**Problem description**
Scan the material for the word "데이터를" and return every matching line.

**Data for this task**
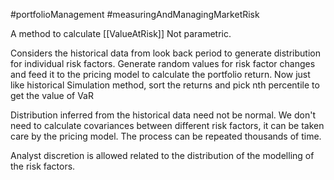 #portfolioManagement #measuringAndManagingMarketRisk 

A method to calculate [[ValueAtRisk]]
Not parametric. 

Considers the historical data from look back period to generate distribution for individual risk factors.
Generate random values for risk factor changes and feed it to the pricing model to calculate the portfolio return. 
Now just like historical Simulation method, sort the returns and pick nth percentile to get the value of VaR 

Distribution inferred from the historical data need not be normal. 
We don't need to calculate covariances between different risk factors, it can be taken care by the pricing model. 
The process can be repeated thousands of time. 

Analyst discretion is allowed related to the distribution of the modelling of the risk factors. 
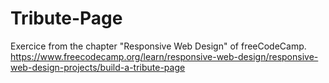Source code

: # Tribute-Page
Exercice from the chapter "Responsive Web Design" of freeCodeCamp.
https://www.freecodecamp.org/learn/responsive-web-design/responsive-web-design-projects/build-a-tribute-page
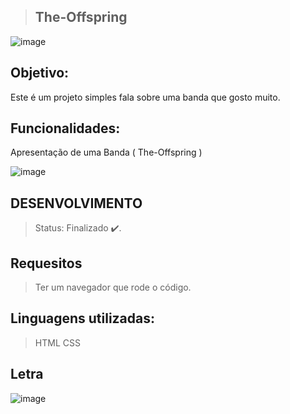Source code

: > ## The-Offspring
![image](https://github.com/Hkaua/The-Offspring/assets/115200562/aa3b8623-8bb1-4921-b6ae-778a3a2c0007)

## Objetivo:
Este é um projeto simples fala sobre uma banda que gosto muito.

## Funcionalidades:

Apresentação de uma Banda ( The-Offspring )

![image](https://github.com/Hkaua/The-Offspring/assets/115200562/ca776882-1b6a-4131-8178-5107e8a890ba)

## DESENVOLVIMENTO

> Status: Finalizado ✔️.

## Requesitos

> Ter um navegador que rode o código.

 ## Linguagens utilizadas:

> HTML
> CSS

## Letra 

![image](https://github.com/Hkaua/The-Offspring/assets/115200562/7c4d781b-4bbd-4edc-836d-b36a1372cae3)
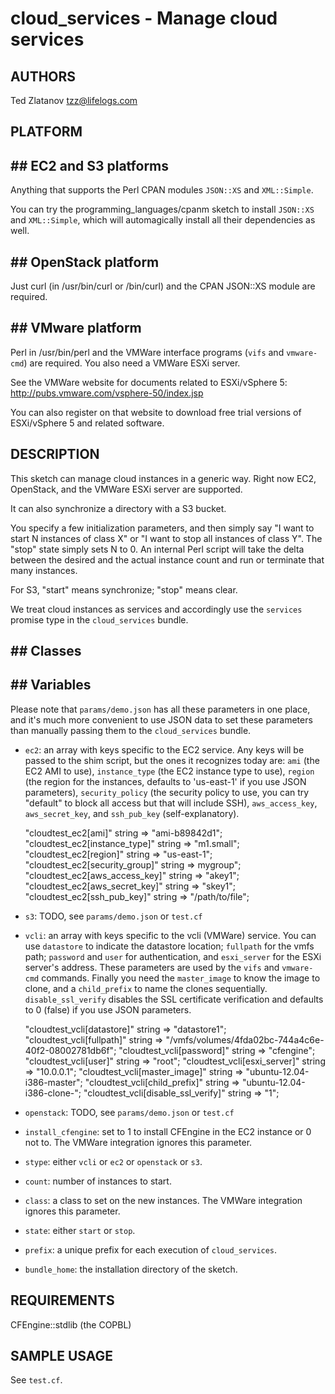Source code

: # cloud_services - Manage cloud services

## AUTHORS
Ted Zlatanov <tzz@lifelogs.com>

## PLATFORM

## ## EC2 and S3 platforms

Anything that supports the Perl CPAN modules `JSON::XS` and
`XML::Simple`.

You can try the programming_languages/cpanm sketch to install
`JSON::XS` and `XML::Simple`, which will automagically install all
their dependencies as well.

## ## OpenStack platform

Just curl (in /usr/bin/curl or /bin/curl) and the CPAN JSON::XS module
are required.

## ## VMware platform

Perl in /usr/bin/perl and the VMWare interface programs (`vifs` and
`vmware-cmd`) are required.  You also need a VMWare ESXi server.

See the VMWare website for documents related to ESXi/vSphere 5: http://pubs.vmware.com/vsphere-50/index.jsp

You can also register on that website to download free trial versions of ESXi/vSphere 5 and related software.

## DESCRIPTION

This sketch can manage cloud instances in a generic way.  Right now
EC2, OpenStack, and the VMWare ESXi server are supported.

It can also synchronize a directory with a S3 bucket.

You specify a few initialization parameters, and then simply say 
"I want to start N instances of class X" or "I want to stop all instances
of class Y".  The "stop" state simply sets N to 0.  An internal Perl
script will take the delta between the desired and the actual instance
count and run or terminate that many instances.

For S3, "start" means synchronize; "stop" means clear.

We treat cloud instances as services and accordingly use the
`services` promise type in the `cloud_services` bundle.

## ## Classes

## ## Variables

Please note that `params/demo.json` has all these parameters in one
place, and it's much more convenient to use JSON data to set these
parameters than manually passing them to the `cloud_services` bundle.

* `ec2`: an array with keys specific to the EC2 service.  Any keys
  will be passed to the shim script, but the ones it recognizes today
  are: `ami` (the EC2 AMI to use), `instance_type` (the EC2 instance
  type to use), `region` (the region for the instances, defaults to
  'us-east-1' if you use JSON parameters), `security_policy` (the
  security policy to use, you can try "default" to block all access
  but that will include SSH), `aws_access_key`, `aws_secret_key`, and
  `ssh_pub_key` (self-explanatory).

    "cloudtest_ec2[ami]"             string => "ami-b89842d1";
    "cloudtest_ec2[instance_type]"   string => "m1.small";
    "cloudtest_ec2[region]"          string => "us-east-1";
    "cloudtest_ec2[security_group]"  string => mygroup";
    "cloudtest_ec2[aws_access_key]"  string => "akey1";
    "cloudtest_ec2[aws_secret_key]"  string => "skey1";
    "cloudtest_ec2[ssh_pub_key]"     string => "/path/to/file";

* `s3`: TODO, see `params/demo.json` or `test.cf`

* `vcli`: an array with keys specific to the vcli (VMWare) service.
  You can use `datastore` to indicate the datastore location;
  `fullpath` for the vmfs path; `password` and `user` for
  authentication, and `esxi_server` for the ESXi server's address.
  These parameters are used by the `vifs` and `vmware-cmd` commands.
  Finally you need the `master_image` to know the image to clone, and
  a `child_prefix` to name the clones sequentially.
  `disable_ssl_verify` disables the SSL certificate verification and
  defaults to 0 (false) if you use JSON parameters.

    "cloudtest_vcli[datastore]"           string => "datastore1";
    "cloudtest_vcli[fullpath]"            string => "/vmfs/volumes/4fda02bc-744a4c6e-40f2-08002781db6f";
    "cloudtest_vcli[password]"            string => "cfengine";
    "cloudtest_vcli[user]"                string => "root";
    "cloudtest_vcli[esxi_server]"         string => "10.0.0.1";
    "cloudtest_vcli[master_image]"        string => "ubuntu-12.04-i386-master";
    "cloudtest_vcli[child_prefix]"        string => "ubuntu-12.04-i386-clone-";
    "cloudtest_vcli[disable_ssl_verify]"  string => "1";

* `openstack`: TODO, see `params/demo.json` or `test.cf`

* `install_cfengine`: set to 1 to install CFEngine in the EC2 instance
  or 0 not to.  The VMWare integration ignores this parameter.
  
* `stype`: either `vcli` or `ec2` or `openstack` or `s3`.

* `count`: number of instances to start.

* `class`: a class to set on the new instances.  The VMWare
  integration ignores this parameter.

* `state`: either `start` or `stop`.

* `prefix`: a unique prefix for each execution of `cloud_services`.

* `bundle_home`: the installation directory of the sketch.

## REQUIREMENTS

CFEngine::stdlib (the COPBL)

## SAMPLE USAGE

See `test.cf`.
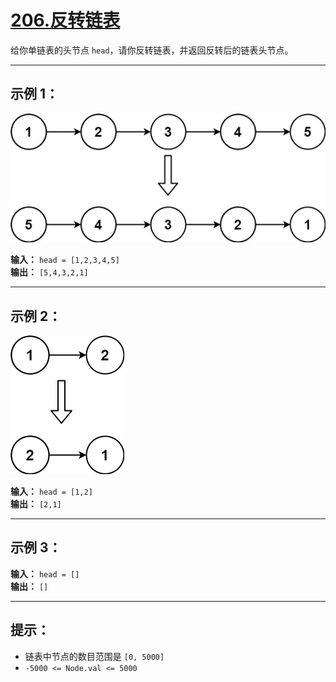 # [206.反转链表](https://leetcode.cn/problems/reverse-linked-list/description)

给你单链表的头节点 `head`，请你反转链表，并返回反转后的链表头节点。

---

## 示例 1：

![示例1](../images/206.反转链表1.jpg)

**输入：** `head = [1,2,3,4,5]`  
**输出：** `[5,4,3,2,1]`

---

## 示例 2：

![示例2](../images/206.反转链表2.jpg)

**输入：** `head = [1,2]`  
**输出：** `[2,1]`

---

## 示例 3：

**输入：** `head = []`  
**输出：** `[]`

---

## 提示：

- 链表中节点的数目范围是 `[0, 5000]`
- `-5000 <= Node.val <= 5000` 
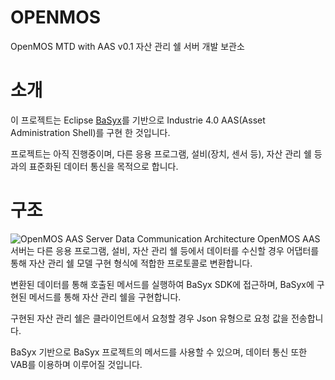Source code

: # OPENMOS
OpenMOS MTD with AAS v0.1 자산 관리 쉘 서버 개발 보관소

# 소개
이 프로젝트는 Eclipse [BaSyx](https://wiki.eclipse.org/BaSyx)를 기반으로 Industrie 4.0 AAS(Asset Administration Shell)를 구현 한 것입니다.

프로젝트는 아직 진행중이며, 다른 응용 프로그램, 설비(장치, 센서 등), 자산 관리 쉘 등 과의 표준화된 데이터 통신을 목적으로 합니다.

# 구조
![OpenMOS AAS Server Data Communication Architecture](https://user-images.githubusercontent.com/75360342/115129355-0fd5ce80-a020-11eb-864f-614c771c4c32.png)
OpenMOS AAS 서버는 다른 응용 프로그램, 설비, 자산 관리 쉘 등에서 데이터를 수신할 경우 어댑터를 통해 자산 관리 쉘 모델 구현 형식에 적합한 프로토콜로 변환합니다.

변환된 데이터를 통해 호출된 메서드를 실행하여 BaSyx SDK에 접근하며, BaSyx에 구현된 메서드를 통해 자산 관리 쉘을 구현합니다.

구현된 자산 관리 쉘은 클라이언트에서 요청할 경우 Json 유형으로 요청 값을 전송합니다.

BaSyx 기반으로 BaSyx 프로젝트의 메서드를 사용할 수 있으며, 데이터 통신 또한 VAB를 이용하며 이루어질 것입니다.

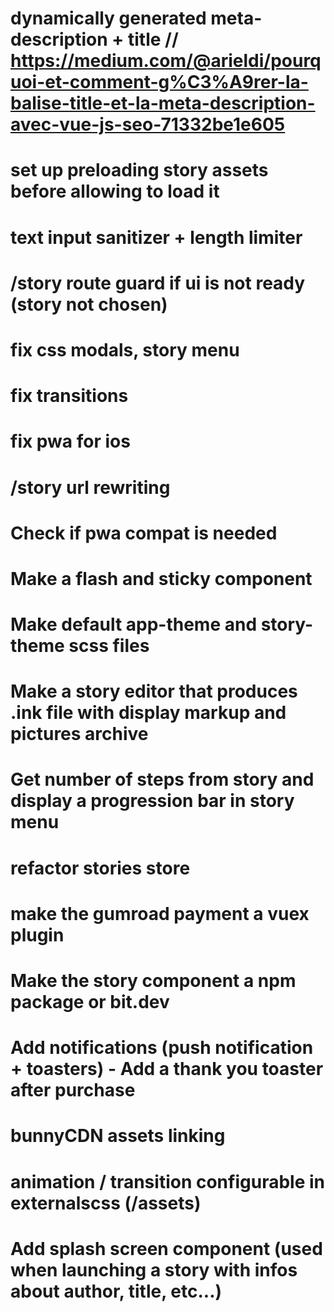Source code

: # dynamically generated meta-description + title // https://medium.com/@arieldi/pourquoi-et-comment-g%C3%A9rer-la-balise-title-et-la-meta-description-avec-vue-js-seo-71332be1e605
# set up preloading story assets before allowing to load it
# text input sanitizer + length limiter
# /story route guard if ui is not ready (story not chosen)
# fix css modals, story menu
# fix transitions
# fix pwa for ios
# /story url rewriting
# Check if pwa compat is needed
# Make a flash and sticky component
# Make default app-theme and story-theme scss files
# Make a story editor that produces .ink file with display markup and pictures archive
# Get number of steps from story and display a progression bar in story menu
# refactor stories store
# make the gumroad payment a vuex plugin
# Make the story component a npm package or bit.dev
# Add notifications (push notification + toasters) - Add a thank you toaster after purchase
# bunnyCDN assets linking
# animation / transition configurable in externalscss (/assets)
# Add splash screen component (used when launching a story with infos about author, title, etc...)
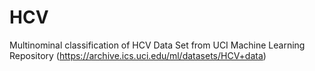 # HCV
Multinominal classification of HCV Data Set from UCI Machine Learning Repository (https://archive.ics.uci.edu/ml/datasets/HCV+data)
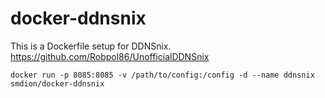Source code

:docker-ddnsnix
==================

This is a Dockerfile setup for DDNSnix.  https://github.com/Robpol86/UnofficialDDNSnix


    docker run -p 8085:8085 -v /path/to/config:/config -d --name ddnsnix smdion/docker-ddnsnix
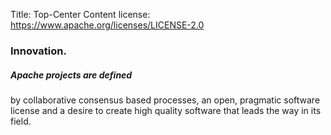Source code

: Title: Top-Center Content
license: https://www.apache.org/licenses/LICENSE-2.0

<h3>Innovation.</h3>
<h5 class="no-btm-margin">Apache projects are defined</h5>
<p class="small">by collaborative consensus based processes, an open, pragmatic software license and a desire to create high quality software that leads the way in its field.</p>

**Result of this exercise**
OpenMOS AAS 서버는 다른 응용 프로그램, 설비, 자산 관리 쉘 등에서 데이터를 수신할 경우 어댑터를 통해 자산 관리 쉘 모델 구현 형식에 적합한 프로토콜로 변환합니다.
변환된 데이터를 통해 호출된 메서드를 실행하여 BaSyx SDK에 접근하며, BaSyx에 구현된 메서드를 통해 자산 관리 쉘을 구현합니다.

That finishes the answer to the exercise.